Ryan is currently in the process of building relationships with agriculture agencies in other countries interested in participating in an international pilot that would include utilizing the tagged APP pallets to ship produce from their nations to Hawaii, as well as reading the sensor tags on pallets of products being shipped from the state. Thus far, Ryan says, Mexico’s Department of Agriculture has expressed interest in testing the system.
To prepare for the upcoming Hawaiian pilot’s launch, Ryan says, the team tested the Intelleflex tags by placing them between cartons filled with tomatoes. There were no problems reading the tags, he notes, though the RF signals of the reader and the tag had to pass through a carton’s worth of produce.

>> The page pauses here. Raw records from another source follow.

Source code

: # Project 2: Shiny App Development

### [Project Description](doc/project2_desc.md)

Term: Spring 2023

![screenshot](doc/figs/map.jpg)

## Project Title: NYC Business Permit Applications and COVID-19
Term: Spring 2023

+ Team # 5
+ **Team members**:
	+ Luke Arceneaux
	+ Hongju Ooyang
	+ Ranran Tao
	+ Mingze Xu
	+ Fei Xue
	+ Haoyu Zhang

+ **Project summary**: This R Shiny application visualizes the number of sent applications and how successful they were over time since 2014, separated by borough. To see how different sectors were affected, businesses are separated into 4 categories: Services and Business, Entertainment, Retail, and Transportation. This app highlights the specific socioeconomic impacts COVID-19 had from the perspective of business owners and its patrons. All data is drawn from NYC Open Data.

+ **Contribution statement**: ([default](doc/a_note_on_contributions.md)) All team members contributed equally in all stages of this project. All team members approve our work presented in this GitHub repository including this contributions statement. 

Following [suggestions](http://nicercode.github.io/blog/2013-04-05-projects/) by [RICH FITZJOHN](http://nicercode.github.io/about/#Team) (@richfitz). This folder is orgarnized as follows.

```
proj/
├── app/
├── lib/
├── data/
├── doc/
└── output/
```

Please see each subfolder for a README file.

Reflecting on the Hawaiian agricultural department’s 2007 pilot involving passive UHF tags on cartons from Hawaiian farms, Ryan says, “The technology is great, but it has to be cost-effective for everyone”—and at the time of the pilot, it was not. A 15-cent tag for each carton, he adds, is too expensive for small farmers. However, he hopes that if the current pilot proves RFID data can be effectively linked to bar-code data, a system could be developed in which a pallet tag would provide cold-chain tracking, with information about the produce transported on that pallet stored via a bar-code system. Printing bar-coded labels for cartons, he notes, would be an inexpensive solution for farmers, since most office printers can easily print a bar code.